▸ **Work instruction**
Please give the entries again in full and exactly, without any picture.

++++ Available records

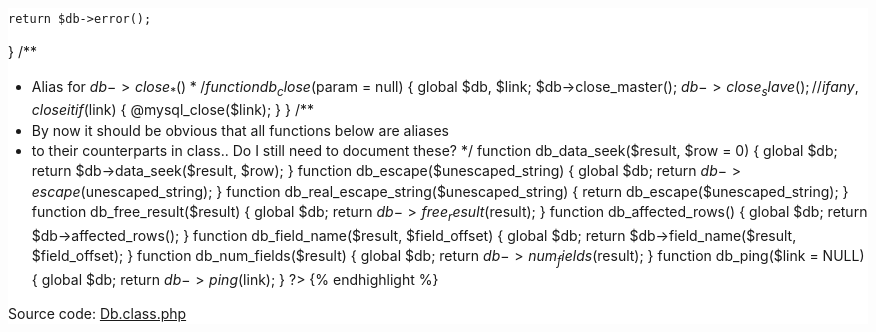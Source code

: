 	return $db->error();
}
/**
 * Alias for $db->close_*()
 */
function db_close($param = null) {
	global $db, $link;
	$db->close_master();
	$db->close_slave();
	//if any, close it
	if ($link) {
		@mysql_close($link);
	}
}
/**
 * By now it should be obvious that all functions below are aliases
 * to their counterparts in class.. Do I still need to document these?
 */
function db_data_seek($result, $row = 0) {
	global $db;
	return $db->data_seek($result, $row);
}
function db_escape($unescaped_string) {
	global $db;
	return $db->escape($unescaped_string);
}
function db_real_escape_string($unescaped_string) {
	return db_escape($unescaped_string);
}
function db_free_result($result) {
	global $db;
	return $db->free_result($result);
}
function db_affected_rows() {
	global $db;
	return $db->affected_rows();
}
function db_field_name($result, $field_offset) {
	global $db;
	return $db->field_name($result, $field_offset);
}
function db_num_fields($result) {
	global $db;
	return $db->num_fields($result);
}
function db_ping($link = NULL) {
	global $db;
	return $db->ping($link);
}
?>
{% endhighlight %}

Source code: [Db.class.php](/public/downloads/Db.class.php)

++++++++

▸ **Your solution**
Source code

: 	return $db->error();
}
/**
 * Alias for $db->close_*()
 */
function db_close($param = null) {
	global $db, $link;
	$db->close_master();
	$db->close_slave();
	//if any, close it
	if ($link) {
		@mysql_close($link);
	}
}
/**
 * By now it should be obvious that all functions below are aliases
 * to their counterparts in class.. Do I still need to document these?
 */
function db_data_seek($result, $row = 0) {
	global $db;
	return $db->data_seek($result, $row);
}
function db_escape($unescaped_string) {
	global $db;
	return $db->escape($unescaped_string);
}
function db_real_escape_string($unescaped_string) {
	return db_escape($unescaped_string);
}
function db_free_result($result) {
	global $db;
	return $db->free_result($result);
}
function db_affected_rows() {
	global $db;
	return $db->affected_rows();
}
function db_field_name($result, $field_offset) {
	global $db;
	return $db->field_name($result, $field_offset);
}
function db_num_fields($result) {
	global $db;
	return $db->num_fields($result);
}
function db_ping($link = NULL) {
	global $db;
	return $db->ping($link);
}
?>
{% endhighlight %}

Source code: [Db.class.php](/public/downloads/Db.class.php)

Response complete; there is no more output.